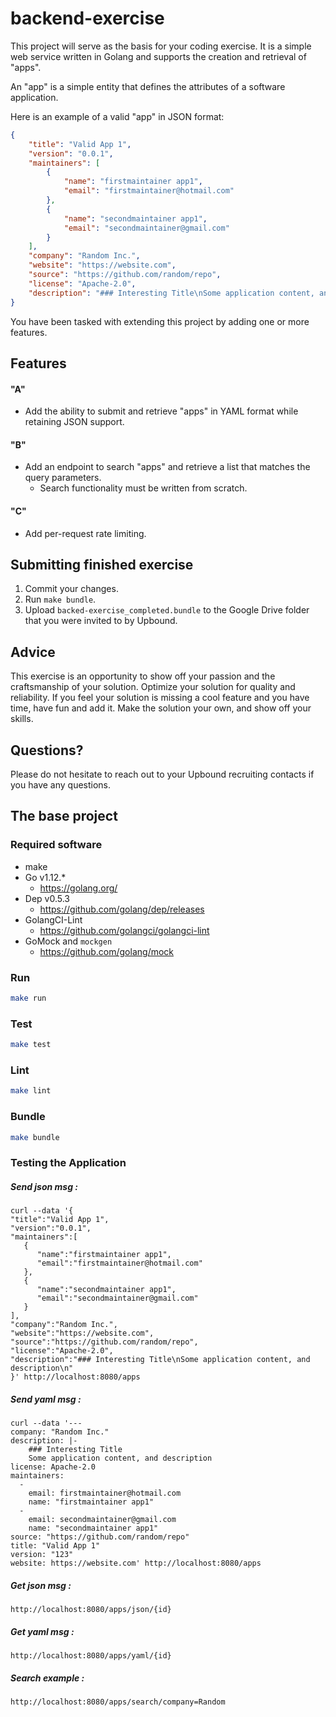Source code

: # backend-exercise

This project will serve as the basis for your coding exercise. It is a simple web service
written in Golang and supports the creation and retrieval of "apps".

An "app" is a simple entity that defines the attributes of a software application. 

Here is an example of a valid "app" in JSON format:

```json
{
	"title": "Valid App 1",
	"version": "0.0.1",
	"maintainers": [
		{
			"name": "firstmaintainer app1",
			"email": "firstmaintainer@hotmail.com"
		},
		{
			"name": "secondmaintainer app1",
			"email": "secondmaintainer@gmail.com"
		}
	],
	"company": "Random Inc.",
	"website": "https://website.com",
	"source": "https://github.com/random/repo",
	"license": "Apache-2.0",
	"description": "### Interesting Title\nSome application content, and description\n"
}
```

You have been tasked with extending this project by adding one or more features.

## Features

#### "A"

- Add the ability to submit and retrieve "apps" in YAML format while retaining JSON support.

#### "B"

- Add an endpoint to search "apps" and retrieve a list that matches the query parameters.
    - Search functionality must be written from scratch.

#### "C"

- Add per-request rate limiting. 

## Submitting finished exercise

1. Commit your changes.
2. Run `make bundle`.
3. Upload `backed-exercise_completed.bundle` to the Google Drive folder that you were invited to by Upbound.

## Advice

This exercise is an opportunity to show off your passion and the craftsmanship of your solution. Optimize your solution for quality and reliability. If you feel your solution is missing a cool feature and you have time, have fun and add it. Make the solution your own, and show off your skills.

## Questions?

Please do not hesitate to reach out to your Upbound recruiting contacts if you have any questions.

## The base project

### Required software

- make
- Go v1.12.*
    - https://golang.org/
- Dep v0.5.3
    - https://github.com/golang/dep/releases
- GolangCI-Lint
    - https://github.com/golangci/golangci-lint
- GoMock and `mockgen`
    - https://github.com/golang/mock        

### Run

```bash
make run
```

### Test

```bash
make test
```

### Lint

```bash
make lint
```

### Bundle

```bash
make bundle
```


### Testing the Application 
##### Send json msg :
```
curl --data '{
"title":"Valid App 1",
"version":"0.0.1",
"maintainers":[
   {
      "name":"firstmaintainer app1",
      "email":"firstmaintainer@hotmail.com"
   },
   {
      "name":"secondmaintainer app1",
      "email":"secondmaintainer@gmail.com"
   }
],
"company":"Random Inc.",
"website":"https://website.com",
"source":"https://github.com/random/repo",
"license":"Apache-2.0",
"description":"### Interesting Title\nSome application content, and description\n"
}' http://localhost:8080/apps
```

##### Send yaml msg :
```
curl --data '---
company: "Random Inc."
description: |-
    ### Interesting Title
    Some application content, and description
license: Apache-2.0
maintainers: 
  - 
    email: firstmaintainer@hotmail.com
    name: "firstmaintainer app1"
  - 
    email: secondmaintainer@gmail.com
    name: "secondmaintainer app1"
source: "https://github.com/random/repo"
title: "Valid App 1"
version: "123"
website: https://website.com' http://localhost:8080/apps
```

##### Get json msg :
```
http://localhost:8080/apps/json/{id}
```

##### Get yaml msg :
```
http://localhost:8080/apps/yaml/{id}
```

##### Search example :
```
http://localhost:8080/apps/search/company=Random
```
---+---
**TASK DESCRIPTION**:
Omit all images when repeating the data above exactly.

**RESULT OF THIS TASK**:
Source code

: # backend-exercise

This project will serve as the basis for your coding exercise. It is a simple web service
written in Golang and supports the creation and retrieval of "apps".

An "app" is a simple entity that defines the attributes of a software application. 

Here is an example of a valid "app" in JSON format:

```json
{
	"title": "Valid App 1",
	"version": "0.0.1",
	"maintainers": [
		{
			"name": "firstmaintainer app1",
			"email": "firstmaintainer@hotmail.com"
		},
		{
			"name": "secondmaintainer app1",
			"email": "secondmaintainer@gmail.com"
		}
	],
	"company": "Random Inc.",
	"website": "https://website.com",
	"source": "https://github.com/random/repo",
	"license": "Apache-2.0",
	"description": "### Interesting Title\nSome application content, and description\n"
}
```

You have been tasked with extending this project by adding one or more features.

## Features

#### "A"

- Add the ability to submit and retrieve "apps" in YAML format while retaining JSON support.

#### "B"

- Add an endpoint to search "apps" and retrieve a list that matches the query parameters.
    - Search functionality must be written from scratch.

#### "C"

- Add per-request rate limiting. 

## Submitting finished exercise

1. Commit your changes.
2. Run `make bundle`.
3. Upload `backed-exercise_completed.bundle` to the Google Drive folder that you were invited to by Upbound.

## Advice

This exercise is an opportunity to show off your passion and the craftsmanship of your solution. Optimize your solution for quality and reliability. If you feel your solution is missing a cool feature and you have time, have fun and add it. Make the solution your own, and show off your skills.

## Questions?

Please do not hesitate to reach out to your Upbound recruiting contacts if you have any questions.

## The base project

### Required software

- make
- Go v1.12.*
    - https://golang.org/
- Dep v0.5.3
    - https://github.com/golang/dep/releases
- GolangCI-Lint
    - https://github.com/golangci/golangci-lint
- GoMock and `mockgen`
    - https://github.com/golang/mock        

### Run

```bash
make run
```

### Test

```bash
make test
```

### Lint

```bash
make lint
```

### Bundle

```bash
make bundle
```


### Testing the Application 
##### Send json msg :
```
curl --data '{
"title":"Valid App 1",
"version":"0.0.1",
"maintainers":[
   {
      "name":"firstmaintainer app1",
      "email":"firstmaintainer@hotmail.com"
   },
   {
      "name":"secondmaintainer app1",
      "email":"secondmaintainer@gmail.com"
   }
],
"company":"Random Inc.",
"website":"https://website.com",
"source":"https://github.com/random/repo",
"license":"Apache-2.0",
"description":"### Interesting Title\nSome application content, and description\n"
}' http://localhost:8080/apps
```

##### Send yaml msg :
```
curl --data '---
company: "Random Inc."
description: |-
    ### Interesting Title
    Some application content, and description
license: Apache-2.0
maintainers: 
  - 
    email: firstmaintainer@hotmail.com
    name: "firstmaintainer app1"
  - 
    email: secondmaintainer@gmail.com
    name: "secondmaintainer app1"
source: "https://github.com/random/repo"
title: "Valid App 1"
version: "123"
website: https://website.com' http://localhost:8080/apps
```

##### Get json msg :
```
http://localhost:8080/apps/json/{id}
```

##### Get yaml msg :
```
http://localhost:8080/apps/yaml/{id}
```

##### Search example :
```
http://localhost:8080/apps/search/company=Random
```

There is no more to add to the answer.